» Task
Please retype the records below exactly as they appear, leaving out every picture.

» Given records
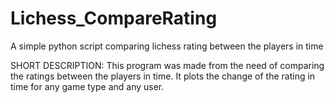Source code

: # Lichess_CompareRating
A simple python script comparing lichess rating between the players in time

SHORT DESCRIPTION:
This program was made from the need of comparing the ratings between the players in time. It plots the change of the rating in time for any game type and any user.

» Output of the task
Source code

: # Lichess_CompareRating
A simple python script comparing lichess rating between the players in time

SHORT DESCRIPTION:
This program was made from the need of comparing the ratings between the players in time. It plots the change of the rating in time for any game type and any user.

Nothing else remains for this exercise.